BRIEF
Lines with "true": pull these out of the listing below.

MATERIAL PROVIDED
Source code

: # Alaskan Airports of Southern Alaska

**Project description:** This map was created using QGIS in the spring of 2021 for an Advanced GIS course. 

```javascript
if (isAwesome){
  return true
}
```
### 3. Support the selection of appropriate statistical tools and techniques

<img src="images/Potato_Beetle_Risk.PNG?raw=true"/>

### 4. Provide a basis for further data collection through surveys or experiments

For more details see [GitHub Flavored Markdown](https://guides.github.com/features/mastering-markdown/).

EXERCISE SOLUTION
  return true
<img src="images/Potato_Beetle_Risk.PNG?raw=true"/>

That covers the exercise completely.